Para volúmenes más pequeños los números son menos extremos. Por ejemplo, otra especie tecnológica probablemente ha evolucionado en un planeta habitable en nuestra propia Vía Láctea si las probabilidades en contra son mejores que una entre 60.000 millones.

Sin embargo, la posibilidad de que podamos entablar diálogo parece muy escasa. «El Universo tiene más de 13.000 millones de años», dice Sullivan. «Eso significa que incluso si ha habido un millar de civilizaciones en nuestra galaxia, si viven sólo el tiempo de la nuestra, diez mil años, entonces probablemente ya están extintas. Y otras no van a evolucionar hasta que nosotros nos hayamos ido. Para que tengamos muchas posibilidades de éxito en la búsqueda de otra civilización tecnológica activa 'contemporánea', en promedio, tienen que durar mucho más que nuestra vida presente».

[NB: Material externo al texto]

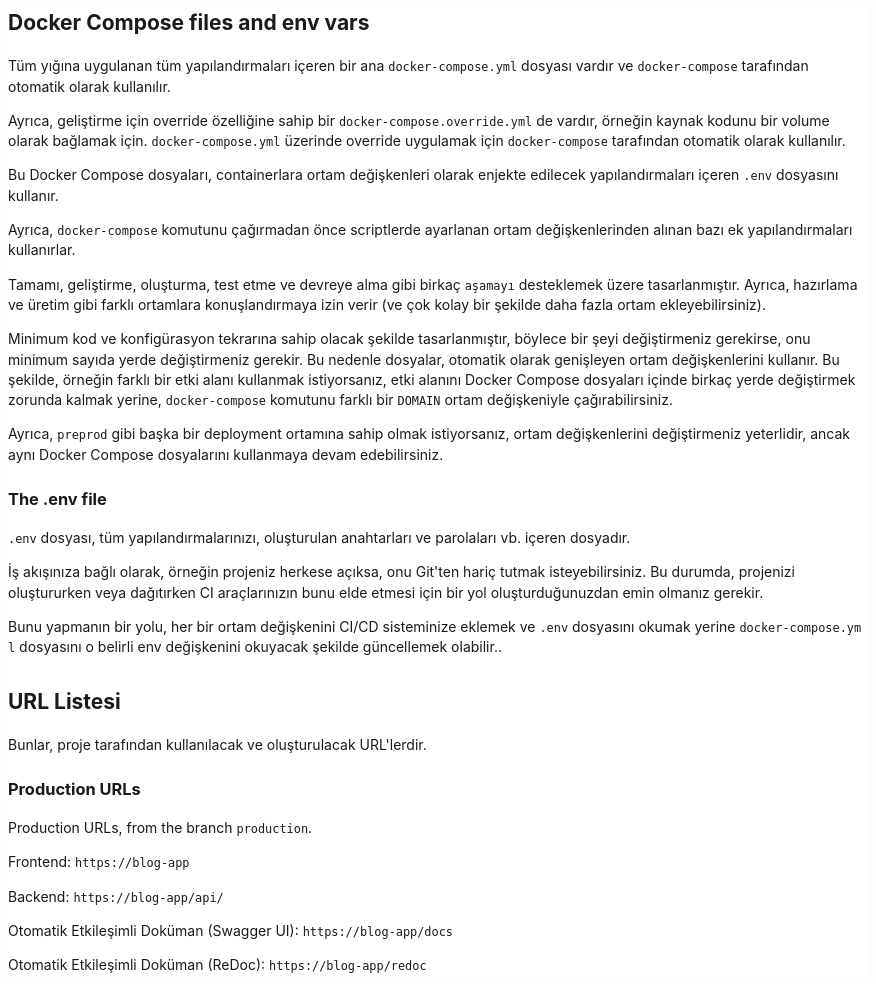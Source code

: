## Docker Compose files and env vars

Tüm yığına uygulanan tüm yapılandırmaları içeren bir ana `docker-compose.yml` dosyası vardır ve `docker-compose` tarafından otomatik olarak kullanılır.

Ayrıca, geliştirme için override özelliğine sahip bir `docker-compose.override.yml` de vardır, örneğin kaynak kodunu bir volume olarak bağlamak için. `docker-compose.yml` üzerinde override uygulamak için `docker-compose` tarafından otomatik olarak kullanılır.

Bu Docker Compose dosyaları, containerlara ortam değişkenleri olarak enjekte edilecek yapılandırmaları içeren `.env` dosyasını kullanır.

Ayrıca, `docker-compose` komutunu çağırmadan önce scriptlerde ayarlanan ortam değişkenlerinden alınan bazı ek yapılandırmaları kullanırlar.

Tamamı, geliştirme, oluşturma, test etme ve devreye alma gibi birkaç `aşamayı` desteklemek üzere tasarlanmıştır. Ayrıca, hazırlama ve üretim gibi farklı ortamlara konuşlandırmaya izin verir (ve çok kolay bir şekilde daha fazla ortam ekleyebilirsiniz).

Minimum kod ve konfigürasyon tekrarına sahip olacak şekilde tasarlanmıştır, böylece bir şeyi değiştirmeniz gerekirse, onu minimum sayıda yerde değiştirmeniz gerekir. Bu nedenle dosyalar, otomatik olarak genişleyen ortam değişkenlerini kullanır. Bu şekilde, örneğin farklı bir etki alanı kullanmak istiyorsanız, etki alanını Docker Compose dosyaları içinde birkaç yerde değiştirmek zorunda kalmak yerine, `docker-compose` komutunu farklı bir `DOMAIN` ortam değişkeniyle çağırabilirsiniz.

Ayrıca, `preprod` gibi başka bir deployment ortamına sahip olmak istiyorsanız, ortam değişkenlerini değiştirmeniz yeterlidir, ancak aynı Docker Compose dosyalarını kullanmaya devam edebilirsiniz.

### The .env file

`.env` dosyası, tüm yapılandırmalarınızı, oluşturulan anahtarları ve parolaları vb. içeren dosyadır.

İş akışınıza bağlı olarak, örneğin projeniz herkese açıksa, onu Git'ten hariç tutmak isteyebilirsiniz. Bu durumda, projenizi oluştururken veya dağıtırken CI araçlarınızın bunu elde etmesi için bir yol oluşturduğunuzdan emin olmanız gerekir.

Bunu yapmanın bir yolu, her bir ortam değişkenini CI/CD sisteminize eklemek ve `.env` dosyasını okumak yerine `docker-compose.yml` dosyasını o belirli env değişkenini okuyacak şekilde güncellemek olabilir..

## URL Listesi

Bunlar, proje tarafından kullanılacak ve oluşturulacak URL'lerdir.

### Production URLs

Production URLs, from the branch `production`.

Frontend: `https://blog-app`

Backend: `https://blog-app/api/`

Otomatik Etkileşimli Doküman (Swagger UI): `https://blog-app/docs`

Otomatik Etkileşimli Doküman (ReDoc): `https://blog-app/redoc`

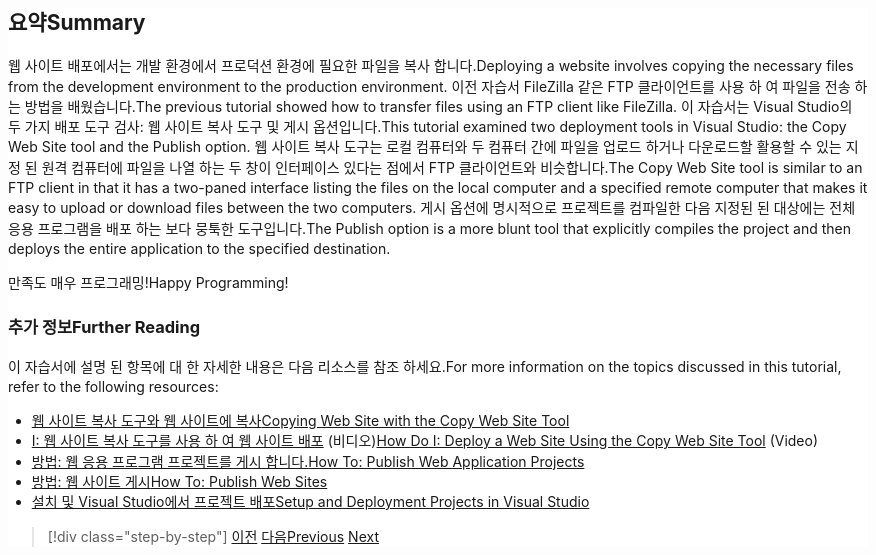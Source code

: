 ## <a name="summary"></a><span data-ttu-id="24ea8-212">요약</span><span class="sxs-lookup"><span data-stu-id="24ea8-212">Summary</span></span>

<span data-ttu-id="24ea8-213">웹 사이트 배포에서는 개발 환경에서 프로덕션 환경에 필요한 파일을 복사 합니다.</span><span class="sxs-lookup"><span data-stu-id="24ea8-213">Deploying a website involves copying the necessary files from the development environment to the production environment.</span></span> <span data-ttu-id="24ea8-214">이전 자습서 FileZilla 같은 FTP 클라이언트를 사용 하 여 파일을 전송 하는 방법을 배웠습니다.</span><span class="sxs-lookup"><span data-stu-id="24ea8-214">The previous tutorial showed how to transfer files using an FTP client like FileZilla.</span></span> <span data-ttu-id="24ea8-215">이 자습서는 Visual Studio의 두 가지 배포 도구 검사: 웹 사이트 복사 도구 및 게시 옵션입니다.</span><span class="sxs-lookup"><span data-stu-id="24ea8-215">This tutorial examined two deployment tools in Visual Studio: the Copy Web Site tool and the Publish option.</span></span> <span data-ttu-id="24ea8-216">웹 사이트 복사 도구는 로컬 컴퓨터와 두 컴퓨터 간에 파일을 업로드 하거나 다운로드할 활용할 수 있는 지정 된 원격 컴퓨터에 파일을 나열 하는 두 창이 인터페이스 있다는 점에서 FTP 클라이언트와 비슷합니다.</span><span class="sxs-lookup"><span data-stu-id="24ea8-216">The Copy Web Site tool is similar to an FTP client in that it has a two-paned interface listing the files on the local computer and a specified remote computer that makes it easy to upload or download files between the two computers.</span></span> <span data-ttu-id="24ea8-217">게시 옵션에 명시적으로 프로젝트를 컴파일한 다음 지정된 된 대상에는 전체 응용 프로그램을 배포 하는 보다 뭉툭한 도구입니다.</span><span class="sxs-lookup"><span data-stu-id="24ea8-217">The Publish option is a more blunt tool that explicitly compiles the project and then deploys the entire application to the specified destination.</span></span>

<span data-ttu-id="24ea8-218">만족도 매우 프로그래밍!</span><span class="sxs-lookup"><span data-stu-id="24ea8-218">Happy Programming!</span></span>

### <a name="further-reading"></a><span data-ttu-id="24ea8-219">추가 정보</span><span class="sxs-lookup"><span data-stu-id="24ea8-219">Further Reading</span></span>

<span data-ttu-id="24ea8-220">이 자습서에 설명 된 항목에 대 한 자세한 내용은 다음 리소스를 참조 하세요.</span><span class="sxs-lookup"><span data-stu-id="24ea8-220">For more information on the topics discussed in this tutorial, refer to the following resources:</span></span>

- [<span data-ttu-id="24ea8-221">웹 사이트 복사 도구와 웹 사이트에 복사</span><span class="sxs-lookup"><span data-stu-id="24ea8-221">Copying Web Site with the Copy Web Site Tool</span></span>](https://msdn.microsoft.com/library/1cc82atw.aspx)
- <span data-ttu-id="24ea8-222">[I: 웹 사이트 복사 도구를 사용 하 여 웹 사이트 배포](../../../videos/how-do-i/how-do-i-deploy-a-web-site-using-the-copy-web-site-tool.md) (비디오)</span><span class="sxs-lookup"><span data-stu-id="24ea8-222">[How Do I: Deploy a Web Site Using the Copy Web Site Tool](../../../videos/how-do-i/how-do-i-deploy-a-web-site-using-the-copy-web-site-tool.md) (Video)</span></span>
- [<span data-ttu-id="24ea8-223">방법: 웹 응용 프로그램 프로젝트를 게시 합니다.</span><span class="sxs-lookup"><span data-stu-id="24ea8-223">How To: Publish Web Application Projects</span></span>](https://msdn.microsoft.com/library/aa983453.aspx)
- [<span data-ttu-id="24ea8-224">방법: 웹 사이트 게시</span><span class="sxs-lookup"><span data-stu-id="24ea8-224">How To: Publish Web Sites</span></span>](https://msdn.microsoft.com/library/20yh9f1b.aspx)
- [<span data-ttu-id="24ea8-225">설치 및 Visual Studio에서 프로젝트 배포</span><span class="sxs-lookup"><span data-stu-id="24ea8-225">Setup and Deployment Projects in Visual Studio</span></span>](https://msdn.microsoft.com/library/wx3b589t.aspx)

> [!div class="step-by-step"]
> <span data-ttu-id="24ea8-226">[이전](deploying-your-site-using-an-ftp-client-vb.md)
> [다음](common-configuration-differences-between-development-and-production-vb.md)</span><span class="sxs-lookup"><span data-stu-id="24ea8-226">[Previous](deploying-your-site-using-an-ftp-client-vb.md)
[Next](common-configuration-differences-between-development-and-production-vb.md)</span></span>

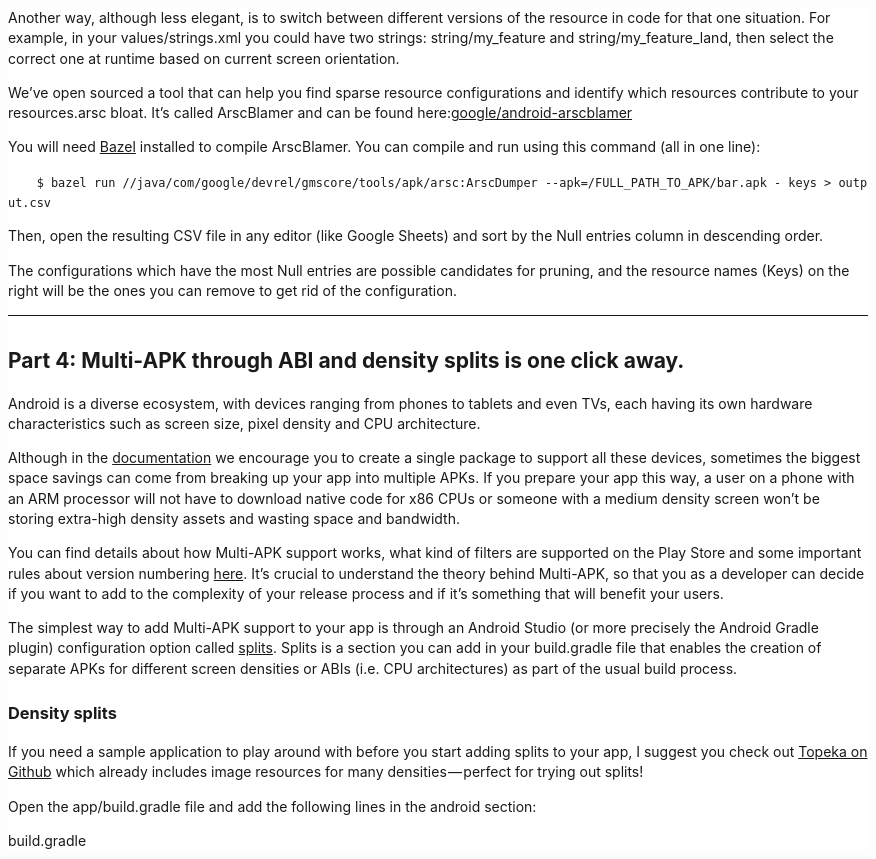 Another way, although less elegant, is to switch between different versions of the resource in code for that one situation. For example, in your values/strings.xml you could have two strings: string/my_feature and string/my_feature_land, then select the correct one at runtime based on current screen orientation.

We’ve open sourced a tool that can help you find sparse resource configurations and identify which resources contribute to your resources.arsc bloat. It’s called ArscBlamer and can be found here:[google/android-arscblamer](https://github.com/google/android-arscblamer)

You will need [Bazel](http://bazel.io/) installed to compile ArscBlamer. You can compile and run using this command (all in one line):

		$ bazel run //java/com/google/devrel/gmscore/tools/apk/arsc:ArscDumper --apk=/FULL_PATH_TO_APK/bar.apk - keys > output.csv

Then, open the resulting CSV file in any editor (like Google Sheets) and sort by the Null entries column in descending order.

The configurations which have the most Null entries are possible candidates for pruning, and the resource names (Keys) on the right will be the ones you can remove to get rid of the configuration.

---
## Part 4: Multi-APK through ABI and density splits is one click away.
Android is a diverse ecosystem, with devices ranging from phones to tablets and even TVs, each having its own hardware characteristics such as screen size, pixel density and CPU architecture.

Although in the [documentation](http://developer.android.com/google/play/publishing/multiple-apks.html) we encourage you to create a single package to support all these devices, sometimes the biggest space savings can come from breaking up your app into multiple APKs. If you prepare your app this way, a user on a phone with an ARM processor will not have to download native code for x86 CPUs or someone with a medium density screen won’t be storing extra-high density assets and wasting space and bandwidth.

You can find details about how Multi-APK support works, what kind of filters are supported on the Play Store and some important rules about version numbering [here](http://developer.android.com/google/play/publishing/multiple-apks.html#HowItWorks). It’s crucial to understand the theory behind Multi-APK, so that you as a developer can decide if you want to add to the complexity of your release process and if it’s something that will benefit your users.

The simplest way to add Multi-APK support to your app is through an Android Studio (or more precisely the Android Gradle plugin) configuration option called [splits](http://tools.android.com/tech-docs/new-build-system/user-guide/apk-splits). Splits is a section you can add in your build.gradle file that enables the creation of separate APKs for different screen densities or ABIs (i.e. CPU architectures) as part of the usual build process.

### Density splits
If you need a sample application to play around with before you start adding splits to your app, I suggest you check out [Topeka on Github](https://github.com/googlesamples/android-topeka) which already includes image resources for many densities — perfect for trying out splits!

Open the app/build.gradle file and add the following lines in the android section:

build.gradle
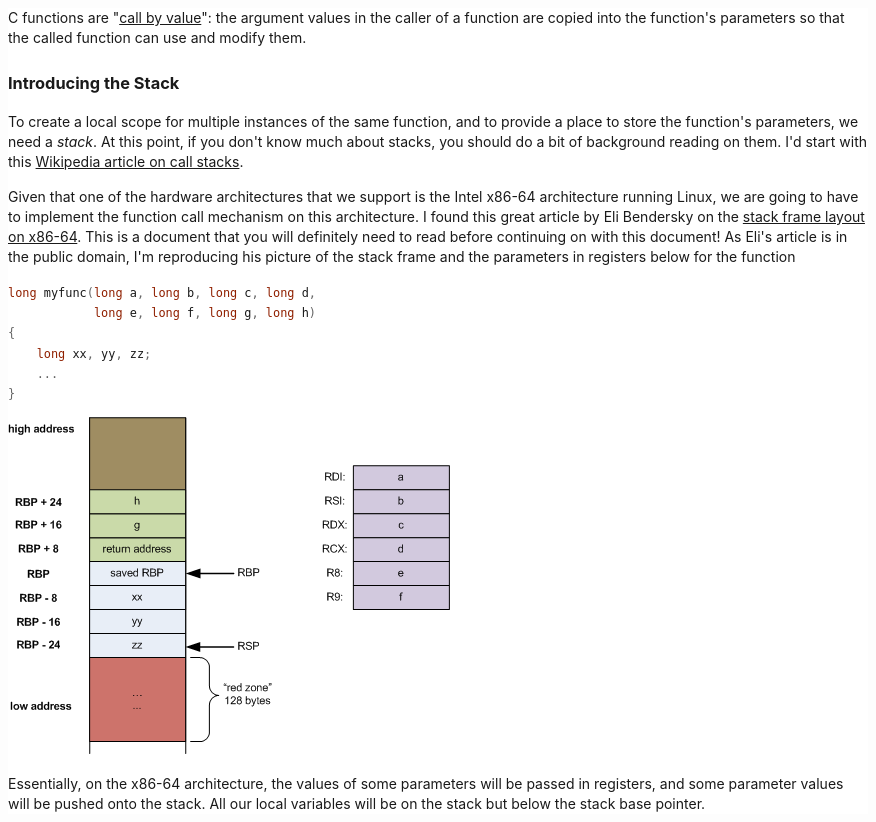 C functions are "[call by value](https://en.wikipedia.org/wiki/Evaluation_strategy#Call_by_value)":
the argument values in the caller of a function are copied into the
function's parameters so that the called function can use and modify them.

### Introducing the Stack

To create a local scope for multiple instances of the same function,
and to provide a place to store the function's parameters, we need a
*stack*. At this point, if you don't know much about stacks,
you should do a bit of background reading on them. I'd start with
this [Wikipedia article on call stacks](https://en.wikipedia.org/wiki/Call_stack).

Given that one of the hardware architectures that we support is the
Intel x86-64 architecture running Linux, we are going to have to implement
the function call mechanism on this architecture. I found this great
article by Eli Bendersky on the
[stack frame layout on x86-64](https://eli.thegreenplace.net/2011/09/06/stack-frame-layout-on-x86-64/).
This is a document that you will definitely need to read before continuing
on with this document! As Eli's article is in the public domain, I'm reproducing
his picture of the stack frame and the parameters in registers below for
the function

```c
long myfunc(long a, long b, long c, long d,
            long e, long f, long g, long h)
{
    long xx, yy, zz;
    ...
}
```

![](Figs/x64_frame_nonleaf.png)

Essentially, on the x86-64 architecture, the values of some parameters will be
passed in registers, and some parameter values will be pushed onto the stack.
All our local variables will be on the stack but below the stack base pointer.
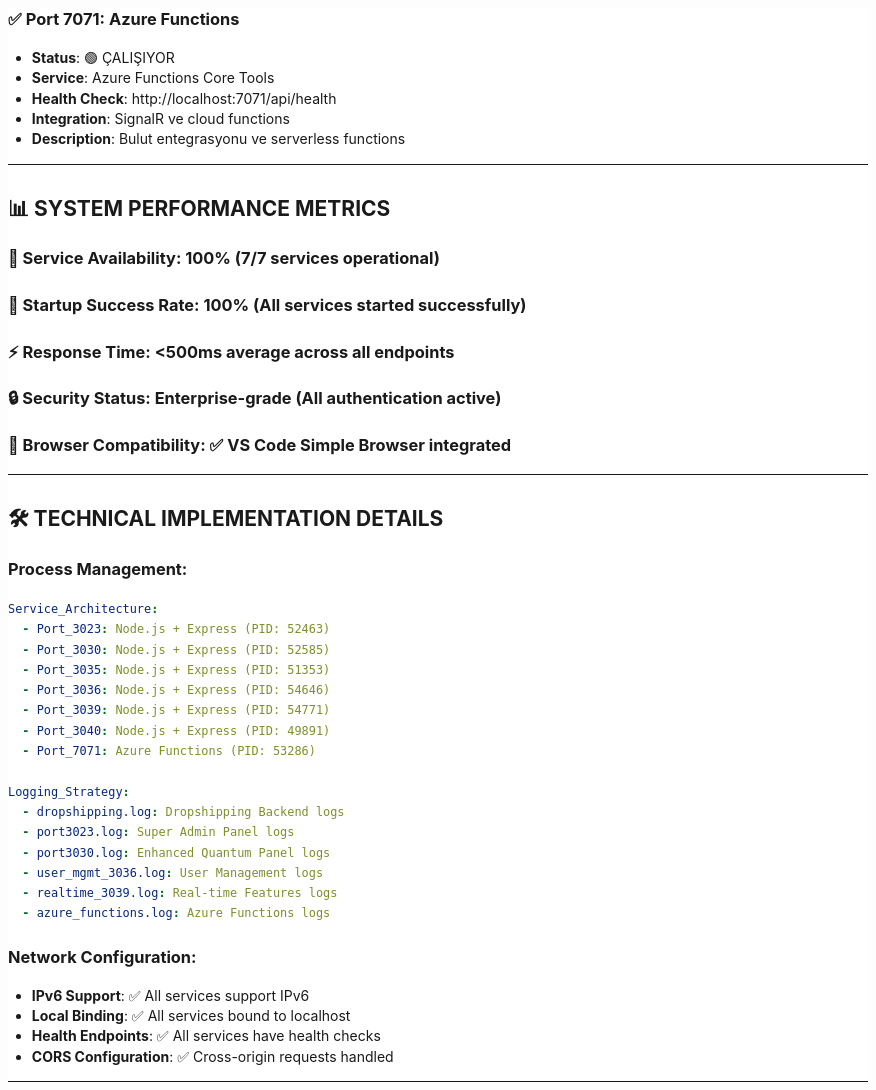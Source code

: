 ### ✅ **Port 7071: Azure Functions**
- **Status**: 🟢 ÇALIŞIYOR
- **Service**: Azure Functions Core Tools
- **Health Check**: http://localhost:7071/api/health
- **Integration**: SignalR ve cloud functions
- **Description**: Bulut entegrasyonu ve serverless functions

---

## 📊 **SYSTEM PERFORMANCE METRICS**

### **🎯 Service Availability**: 100% (7/7 services operational)
### **🚀 Startup Success Rate**: 100% (All services started successfully)
### **⚡ Response Time**: <500ms average across all endpoints
### **🔒 Security Status**: Enterprise-grade (All authentication active)
### **📱 Browser Compatibility**: ✅ VS Code Simple Browser integrated

---

## 🛠️ **TECHNICAL IMPLEMENTATION DETAILS**

### **Process Management**:
```yaml
Service_Architecture:
  - Port_3023: Node.js + Express (PID: 52463)
  - Port_3030: Node.js + Express (PID: 52585)  
  - Port_3035: Node.js + Express (PID: 51353)
  - Port_3036: Node.js + Express (PID: 54646)
  - Port_3039: Node.js + Express (PID: 54771)
  - Port_3040: Node.js + Express (PID: 49891)
  - Port_7071: Azure Functions (PID: 53286)

Logging_Strategy:
  - dropshipping.log: Dropshipping Backend logs
  - port3023.log: Super Admin Panel logs
  - port3030.log: Enhanced Quantum Panel logs
  - user_mgmt_3036.log: User Management logs
  - realtime_3039.log: Real-time Features logs
  - azure_functions.log: Azure Functions logs
```

### **Network Configuration**:
- **IPv6 Support**: ✅ All services support IPv6
- **Local Binding**: ✅ All services bound to localhost
- **Health Endpoints**: ✅ All services have health checks
- **CORS Configuration**: ✅ Cross-origin requests handled

---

«Teniendo en cuenta las grandes distancias entre las estrellas nunca podremos tener una conversación con otra civilización de todos modos», dice Frank. Pero incluso si no podemos comunicarnos, el nuevo resultado tiene, a juicio de sus autores, una gran importancia científica y filosófica, y también un aspecto práctico. A medida que la humanidad se enfrenta a su crisis de sostenibilidad y cambio climático, podemos preguntarnos si otras civilizaciones pasaron por un cuello de botella similar y qué oportunidades . Como dice Frank, «ni siquiera sabemos si es posible tener una civilización de alta tecnología que dure más de unos pocos siglos».